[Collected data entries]

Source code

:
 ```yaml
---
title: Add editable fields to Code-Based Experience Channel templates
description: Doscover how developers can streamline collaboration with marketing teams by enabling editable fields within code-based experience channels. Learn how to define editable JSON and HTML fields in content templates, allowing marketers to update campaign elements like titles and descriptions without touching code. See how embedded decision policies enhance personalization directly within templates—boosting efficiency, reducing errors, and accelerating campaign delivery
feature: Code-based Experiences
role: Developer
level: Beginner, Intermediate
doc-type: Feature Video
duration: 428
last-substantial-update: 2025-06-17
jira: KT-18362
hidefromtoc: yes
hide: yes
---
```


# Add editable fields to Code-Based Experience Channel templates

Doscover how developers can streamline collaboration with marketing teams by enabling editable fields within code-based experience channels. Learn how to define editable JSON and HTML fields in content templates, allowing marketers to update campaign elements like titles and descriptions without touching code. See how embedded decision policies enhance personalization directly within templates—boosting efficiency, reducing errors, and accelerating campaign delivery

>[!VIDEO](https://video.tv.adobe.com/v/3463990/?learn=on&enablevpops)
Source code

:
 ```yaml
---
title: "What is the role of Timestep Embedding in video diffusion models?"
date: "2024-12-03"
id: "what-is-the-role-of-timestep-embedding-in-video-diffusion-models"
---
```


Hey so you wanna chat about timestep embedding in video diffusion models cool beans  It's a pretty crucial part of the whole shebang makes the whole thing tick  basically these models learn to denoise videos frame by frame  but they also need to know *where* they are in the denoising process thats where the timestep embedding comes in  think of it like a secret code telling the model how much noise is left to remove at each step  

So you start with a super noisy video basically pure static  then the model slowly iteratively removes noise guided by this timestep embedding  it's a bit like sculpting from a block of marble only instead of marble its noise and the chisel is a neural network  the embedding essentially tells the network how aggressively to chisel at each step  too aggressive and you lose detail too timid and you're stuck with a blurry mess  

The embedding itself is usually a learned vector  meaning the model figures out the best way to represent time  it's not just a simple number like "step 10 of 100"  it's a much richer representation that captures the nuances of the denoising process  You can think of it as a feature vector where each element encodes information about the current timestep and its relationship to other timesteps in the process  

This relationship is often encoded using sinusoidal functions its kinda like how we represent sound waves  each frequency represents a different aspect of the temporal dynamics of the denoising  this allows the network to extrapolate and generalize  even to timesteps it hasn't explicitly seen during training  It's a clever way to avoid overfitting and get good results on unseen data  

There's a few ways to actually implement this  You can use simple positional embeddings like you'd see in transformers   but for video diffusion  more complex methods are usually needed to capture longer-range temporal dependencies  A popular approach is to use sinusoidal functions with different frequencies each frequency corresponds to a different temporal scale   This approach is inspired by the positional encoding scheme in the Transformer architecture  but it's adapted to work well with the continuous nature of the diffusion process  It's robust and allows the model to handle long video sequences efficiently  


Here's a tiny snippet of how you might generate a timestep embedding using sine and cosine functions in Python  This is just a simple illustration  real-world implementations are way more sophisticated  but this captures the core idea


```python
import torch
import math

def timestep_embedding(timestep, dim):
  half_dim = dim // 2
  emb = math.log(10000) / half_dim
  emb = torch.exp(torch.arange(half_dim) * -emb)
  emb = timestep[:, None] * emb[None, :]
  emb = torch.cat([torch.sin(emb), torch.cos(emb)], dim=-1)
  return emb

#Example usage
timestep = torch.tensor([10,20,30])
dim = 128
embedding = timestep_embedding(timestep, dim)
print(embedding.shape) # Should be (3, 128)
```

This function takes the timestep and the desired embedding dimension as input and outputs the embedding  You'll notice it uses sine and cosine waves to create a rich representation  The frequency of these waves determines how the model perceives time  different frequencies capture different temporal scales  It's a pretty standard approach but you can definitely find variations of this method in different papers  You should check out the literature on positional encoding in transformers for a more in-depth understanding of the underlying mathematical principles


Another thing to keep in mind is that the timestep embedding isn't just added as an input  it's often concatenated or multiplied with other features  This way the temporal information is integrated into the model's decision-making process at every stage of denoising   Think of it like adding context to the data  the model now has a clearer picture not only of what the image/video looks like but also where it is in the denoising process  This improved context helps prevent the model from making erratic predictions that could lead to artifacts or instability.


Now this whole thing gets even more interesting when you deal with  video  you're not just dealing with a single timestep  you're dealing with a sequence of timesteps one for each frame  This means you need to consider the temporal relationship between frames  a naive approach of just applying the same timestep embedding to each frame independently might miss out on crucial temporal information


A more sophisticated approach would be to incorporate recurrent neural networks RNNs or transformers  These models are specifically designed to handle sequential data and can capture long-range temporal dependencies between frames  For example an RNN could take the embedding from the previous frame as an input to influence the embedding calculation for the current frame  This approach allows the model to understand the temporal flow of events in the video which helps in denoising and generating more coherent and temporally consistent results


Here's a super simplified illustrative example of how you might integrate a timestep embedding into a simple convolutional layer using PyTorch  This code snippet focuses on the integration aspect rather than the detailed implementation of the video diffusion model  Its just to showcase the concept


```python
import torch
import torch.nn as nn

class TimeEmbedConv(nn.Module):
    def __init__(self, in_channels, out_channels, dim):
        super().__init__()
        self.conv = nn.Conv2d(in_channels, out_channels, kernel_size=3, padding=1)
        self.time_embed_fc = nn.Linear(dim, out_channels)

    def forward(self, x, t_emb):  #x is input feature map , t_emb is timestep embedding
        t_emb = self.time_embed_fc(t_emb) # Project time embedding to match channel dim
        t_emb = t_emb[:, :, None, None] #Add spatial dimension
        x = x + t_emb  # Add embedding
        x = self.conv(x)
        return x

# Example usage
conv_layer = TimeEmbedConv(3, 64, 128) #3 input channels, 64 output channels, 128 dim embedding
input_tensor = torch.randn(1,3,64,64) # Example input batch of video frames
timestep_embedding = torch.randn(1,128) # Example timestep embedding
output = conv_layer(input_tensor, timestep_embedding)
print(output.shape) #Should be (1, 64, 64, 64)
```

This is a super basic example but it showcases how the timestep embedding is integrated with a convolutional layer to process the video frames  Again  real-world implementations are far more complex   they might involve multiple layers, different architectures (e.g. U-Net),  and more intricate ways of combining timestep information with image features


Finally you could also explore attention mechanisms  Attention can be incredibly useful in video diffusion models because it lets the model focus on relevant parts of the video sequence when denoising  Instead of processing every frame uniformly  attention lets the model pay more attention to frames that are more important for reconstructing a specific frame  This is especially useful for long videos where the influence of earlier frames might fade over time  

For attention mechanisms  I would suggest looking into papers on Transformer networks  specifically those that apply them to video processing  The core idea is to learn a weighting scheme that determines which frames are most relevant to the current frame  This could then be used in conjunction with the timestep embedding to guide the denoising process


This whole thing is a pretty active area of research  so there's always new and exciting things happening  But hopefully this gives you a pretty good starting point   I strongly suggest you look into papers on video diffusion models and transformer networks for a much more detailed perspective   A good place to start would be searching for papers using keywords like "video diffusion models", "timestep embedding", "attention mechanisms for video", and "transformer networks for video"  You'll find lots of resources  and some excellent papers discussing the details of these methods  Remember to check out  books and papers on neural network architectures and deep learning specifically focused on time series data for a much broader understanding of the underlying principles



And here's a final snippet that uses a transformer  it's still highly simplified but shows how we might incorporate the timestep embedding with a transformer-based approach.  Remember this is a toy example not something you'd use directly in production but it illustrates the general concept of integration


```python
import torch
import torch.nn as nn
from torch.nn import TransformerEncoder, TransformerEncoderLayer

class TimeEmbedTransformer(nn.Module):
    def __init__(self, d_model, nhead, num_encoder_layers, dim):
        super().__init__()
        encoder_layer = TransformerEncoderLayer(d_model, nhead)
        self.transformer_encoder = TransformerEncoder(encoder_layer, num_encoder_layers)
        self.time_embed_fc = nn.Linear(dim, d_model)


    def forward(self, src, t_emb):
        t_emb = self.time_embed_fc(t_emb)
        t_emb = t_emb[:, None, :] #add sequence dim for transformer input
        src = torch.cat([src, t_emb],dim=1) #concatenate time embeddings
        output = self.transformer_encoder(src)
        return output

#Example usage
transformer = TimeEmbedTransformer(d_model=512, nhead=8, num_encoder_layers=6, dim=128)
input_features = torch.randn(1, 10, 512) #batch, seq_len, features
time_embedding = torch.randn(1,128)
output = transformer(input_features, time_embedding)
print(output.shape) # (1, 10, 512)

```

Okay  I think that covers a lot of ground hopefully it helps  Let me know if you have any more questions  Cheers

TASK BRIEF:
Work out how many lines of the records contain the string "forward". Nothing but the number should be written.

YOUR SOLUTION:
2